Prove that a polynomial $\displaystyle f \in K[X,Y]$ has infinite roots in $\displaystyle K^2$ if $\displaystyle K$ is algebraically closed.
thanks!
If $\displaystyle f \in K[X,Y]$ is a non-constant polynomial then it factors into $\displaystyle f = \prod_i l_i$ where $\displaystyle l_i = a_iX+b_iY+c_i$ ($\displaystyle a_i,b_i$ not both zero) are linear polynomials. Thus, it suffices to prove that $\displaystyle l_i$ has infinitely many roots.

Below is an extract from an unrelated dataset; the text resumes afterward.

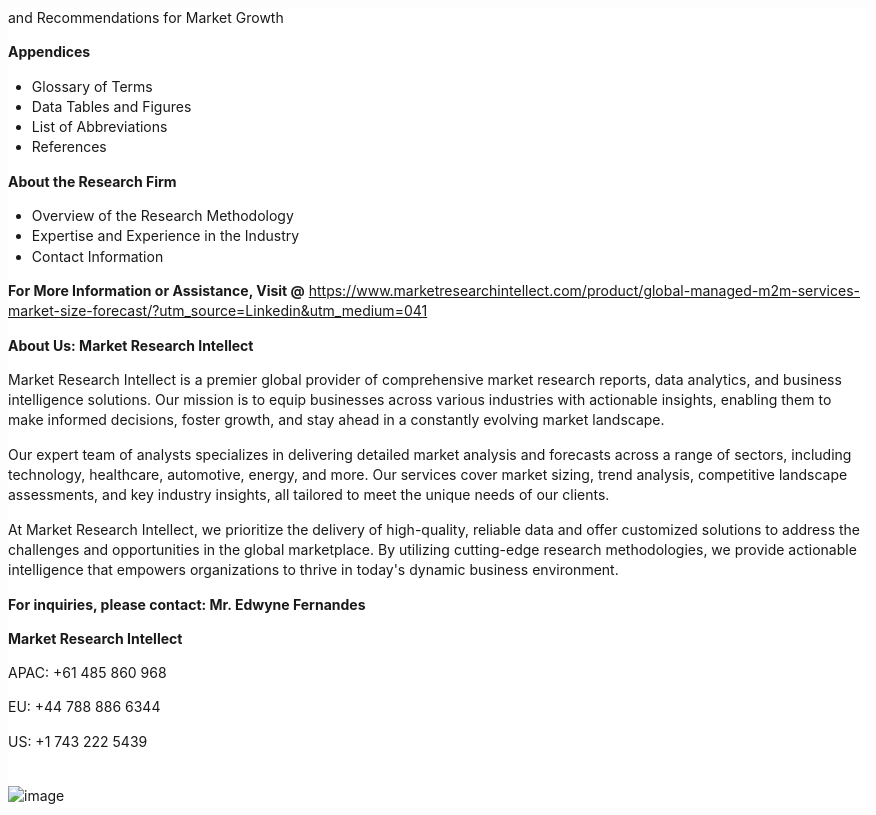 and Recommendations for Market Growth</li></ul><p><strong>Appendices</strong></p><ul><li>Glossary of Terms</li><li>Data Tables and Figures</li><li>List of Abbreviations</li><li>References</li></ul><p><strong>About the Research Firm</strong></p><ul><li>Overview of the Research Methodology</li><li>Expertise and Experience in the Industry</li><li>Contact Information</li></ul></div><div class="article-main__content" data-test-id="publishing-text-block"><p><span class="font-[700]"><strong>For More Information or Assistance, Visit @</strong>&nbsp;<a href="https://www.marketresearchintellect.com/product/global-managed-m2m-services-market-size-forecast/?utm_source=Linkedin&utm_medium=041">https://www.marketresearchintellect.com/product/global-managed-m2m-services-market-size-forecast/?utm_source=Linkedin&utm_medium=041</a></span></p><p><strong>About Us: Market Research Intellect</strong></p><p>Market Research Intellect is a premier global provider of comprehensive market research reports, data analytics, and business intelligence solutions. Our mission is to equip businesses across various industries with actionable insights, enabling them to make informed decisions, foster growth, and stay ahead in a constantly evolving market landscape.</p><p>Our expert team of analysts specializes in delivering detailed market analysis and forecasts across a range of sectors, including technology, healthcare, automotive, energy, and more. Our services cover market sizing, trend analysis, competitive landscape assessments, and key industry insights, all tailored to meet the unique needs of our clients.</p><p>At Market Research Intellect, we prioritize the delivery of high-quality, reliable data and offer customized solutions to address the challenges and opportunities in the global marketplace. By utilizing cutting-edge research methodologies, we provide actionable intelligence that empowers organizations to thrive in today's dynamic business environment.</p><p><strong>For inquiries, please contact: Mr. Edwyne Fernandes</strong></p><p><strong>Market Research Intellect</strong></p><p>APAC: +61 485 860 968</p><p>EU: +44 788 886 6344</p><p>US: +1 743 222 5439</p></div><div class="article-main__content" data-test-id="publishing-text-block">&nbsp;</div>
![image](https://github.com/user-attachments/assets/98481ca4-a6eb-4434-a997-4962defd228e)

WLOG say $\displaystyle a_i\not = 0$ then $\displaystyle X = -a_i^{-1}b_iY - a_i^{-1}c_i $ and so for any value of $\displaystyle Y\in K$ we can find a value of $\displaystyle X\in K$ so that $\displaystyle a_i X + b_i Y + c_i = 0$. Thus, the number of solutions to the equation $\displaystyle l_i = 0$ is infinite if $\displaystyle |K| = \infty$. Thus, the last remaining step is to show that $\displaystyle K$ is infinite. But if $\displaystyle |K| = n$ then consider the polynomial $\displaystyle X^n - X + 1 \in K[X]$, this polynomial has no zeros in $\displaystyle K$. Therefore then $\displaystyle K$ cannot be algebraically closed - a contradiction. Therefore $\displaystyle |K| = \text{ ME }$ and that completes the proof.